This page is due to having to make some leads for my TV system. While it is possible to buy SCART leads I wanted to know more about what they were and why some were more expensive than others. I never got a satisfactory answer about commercial leads but I learnt what a SCART cable was, where to get the bits and how to make them. I am just passing on this information for those who may be interested.
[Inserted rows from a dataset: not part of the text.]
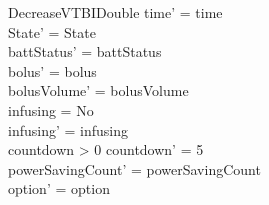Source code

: \begin{schema}{DecreaseVTBIDouble}
	time' = time\\ 
	\pagebreak
	State' = State\\
	battStatus' = battStatus\\
	bolus' = bolus\\
	bolusVolume' = bolusVolume\\
	infusing = No\\
	infusing' = infusing\\
	countdown > 0 \land countdown' = 5\\
	powerSavingCount' = powerSavingCount\\ option' = option\\
\end{schema}

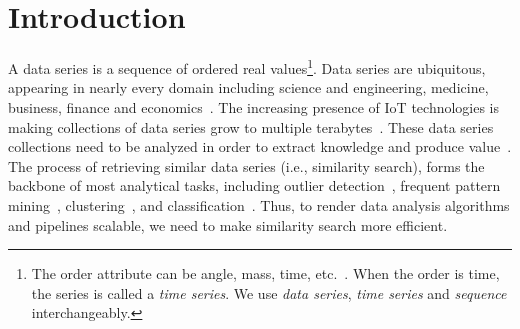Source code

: \section{Introduction}
\label{sec:introduction}
A data series is a sequence of ordered real values\footnote{The order attribute can be angle, mass, time, etc.~\cite{conf/sofsem/Palpanas2016}. When the order is time, the series is called a \emph{time series}. We use \emph{data series}, \emph{time series} and \emph{sequence} interchangeably.}. 
Data series are ubiquitous, appearing in nearly every domain including science and engineering, medicine, business, finance and economics~\cite{KashinoSM99,Shasha99,humanbehaviorpatterns,volker,DBLP:conf/edbt/MirylenkaCPPM16,HuijseEPPZ14,percomJournal,windturbines,spikesorting,VALMOD,journal/jte/Williams2003,conf/compstats/Hebrail2000}. 
The increasing presence of IoT technologies is making collections of data series grow to multiple terabytes~\cite{DBLP:journal/sigmod/Palpanas15}. 
These data series collections need to be analyzed in order to extract knowledge and produce value~\cite{Palpanas2019}. 
The process of retrieving similar data series (i.e., similarity search), forms the backbone of most analytical tasks, including outlier detection~\cite{journal/csur/Chandola2009,conf/icde/boniol20}, frequent pattern mining~\cite{conf/kdd/Mueen2012}, clustering~\cite{conf/kdd/Keogh1998,conf/sdm/Rodrigues2006,conf/icdm/Keogh2011,journal/pattrecog/Warren2005}, and classification~\cite{journal/jmlr/Chen2009}. 
Thus, to render data analysis algorithms and pipelines scalable, we need to make similarity search more efficient. 

%
%

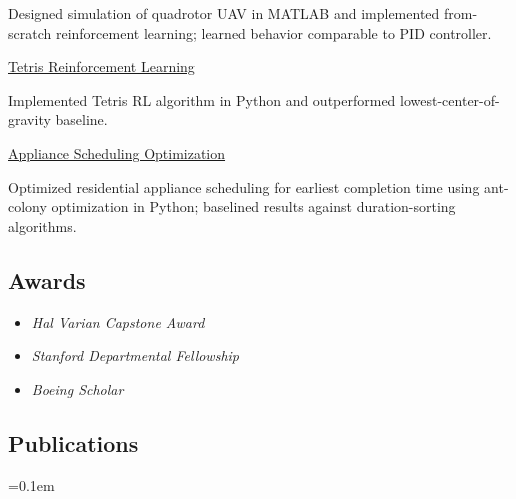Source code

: \documentclass[10pt,letterpaper]{article}
\begin{document}
\begin{paracol}{2}
\begin{leftcolumn}
        \begin{adjustwidth}{2.5em}{}
        Designed simulation of quadrotor UAV in MATLAB and implemented from-scratch reinforcement learning; learned behavior comparable to PID controller.
        \end{adjustwidth}

    \href{https://github.com/mpaluta/Tetris-Reinforcement-Learning/blob/master/Reinforcement\%20Learning\%20for\%20Tetris.pdf}{Tetris Reinforcement Learning}

        \begin{adjustwidth}{2.5em}{}
        Implemented Tetris RL algorithm in Python and outperformed lowest-center-of-gravity baseline.
        \end{adjustwidth}

    \href{https://github.com/mpaluta/Ant-Colony-Optimization/blob/master/Ant\%20Colony\%20Optimization.pdf}{Appliance Scheduling Optimization}

        \begin{adjustwidth}{2.5em}{}
        Optimized residential appliance scheduling for earliest completion time using ant-colony optimization in Python; baselined results against duration-sorting algorithms.
        \end{adjustwidth}

\end{leftcolumn}
\begin{rightcolumn}

\subsection*{Awards}

    \begin{itemize}[label={--}, leftmargin={.15in}, rightmargin={.2in}]
    	\parskip=0.1em

    	\item
    		\emph{Hal Varian Capstone Award}
    	\item
    		\emph{Stanford Departmental Fellowship}
    	\item
    		\emph{Boeing Scholar}

    \end{itemize}

\subsection*{Publications}

    \begin{itemize}[label={--}, leftmargin={.15in}, rightmargin={.2in}]
    	\parskip=0.1em


\end{itemize}
\end{rightcolumn}
\end{paracol}
\end{document}
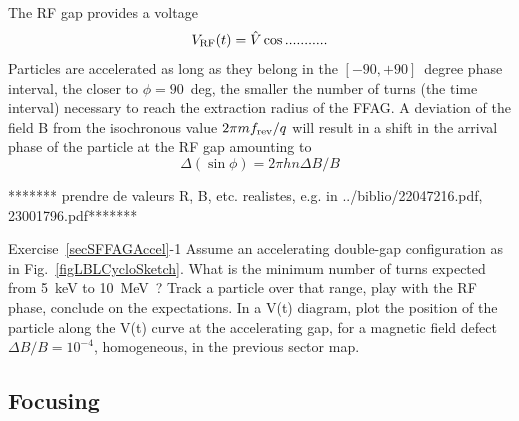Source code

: The RF gap provides a voltage  
\begin{equation}
\label{EqRCyclo}
V_{\rm RF}(t) =\hat V \cos ........... 
\end{equation}
Particles are accelerated as long as they belong in the $[-90,+90]$~degree phase interval, 
the closer to $\phi=90$~deg, the smaller the number of turns 
(the time interval) necessary to reach the extraction radius of the FFAG.
A deviation of the field B from the isochronous value $2\pi m f_{\rm rev}/q$
will result in a  shift in the arrival phase of the particle at the RF gap amounting to 
\begin{equation}
\label{EqPFPhaseCyclo}
\Delta (\sin \phi) = 2\pi h n \Delta B/B
\end{equation}

 ******* prendre de valeurs R, B, etc. realistes, e.g. in ../biblio/22047216.pdf, 23001796.pdf*******

\smallskip
\noindent {\small $\bullet$} Exercise~\ref{secSFFAGAccel}-1 
Assume an accelerating double-gap  configuration as in Fig.~\ref{figLBLCycloSketch}. 
What is the minimum number of turns  expected  from 5~keV to 10~MeV~? Track a particle over that range, 
play with the RF phase, conclude on the  expectations. 
In a V(t) diagram, plot  the position  of the particle along the V(t) curve at the 
accelerating gap, for a magnetic field defect 
$\Delta B/B= 10^{-4}$, homogeneous, in the previous sector  map. 




\subsection{Focusing  \label{secSFFAGFocus}}

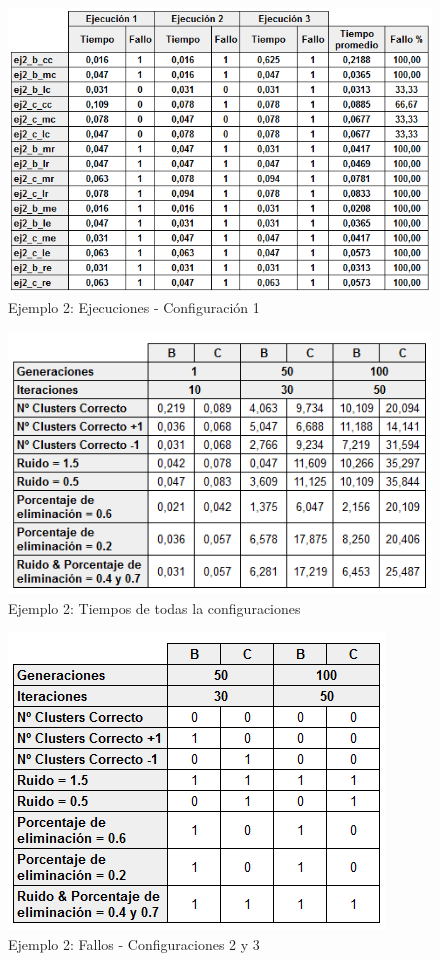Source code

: \documentclass[conference,a4paper]{IEEEtran}
\begin{document}
\begin{figure}[H]
\centering
\includegraphics[scale=0.5]{Experimentacion/Ejemplo2/Ejemplo2Ejecuciones}
\caption{Ejemplo 2: Ejecuciones - Configuración 1\\}
\end{figure}

\begin{figure}[H]
\centering
\includegraphics[scale=0.6]{Experimentacion/Ejemplo2/Ejemplo2Completo}
\caption{Ejemplo 2: Tiempos de todas la configuraciones\\}
\end{figure}

\begin{figure}[H]
\centering
\includegraphics[scale=0.7]{Experimentacion/Ejemplo2/Ejemplo2Fallos}
\caption{Ejemplo 2: Fallos - Configuraciones 2 y 3\\}
\end{figure}
\end{document}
I should point out that my background is Science and Technology. I worked for many years as an electrical technician in Science and the manufacture of custom leads is no stranger to me. The pseudo-technical terms used by advertisers make no impression; after some 40 years in electronics I think I know a bit about it.
Onto the lead.
You will need some SCART cable and connectors. Bit obvious but that can be the hardest part. I found a suitable supply of cable from Maplin (UK). I intended to make leads using all the 21 connections so bought the cable suitable for that purpose at just under two pounds a metre. This cable contains 5 co-ax screened leads, 1 screened cable with 4 wires and an earth inside, 4 individual wires plus the main earth wire. The whole cable is screened with the screen connected to the earth wire. For connectors I chose the cheap ones rather than the fancy, much larger and expensive, gold plated ones. These are also very bulky which might be OK for industrial installations but usually space is at a premium behind DVD players, VHS Recorders and Satellite Receivers, etc. Some gold plated versions of the cheap ones would have been nice but they are not stocked. I don't think it actually makes too much difference; not that I would notice anyway. Gold plated connectors are usually corrosion proof in the long term.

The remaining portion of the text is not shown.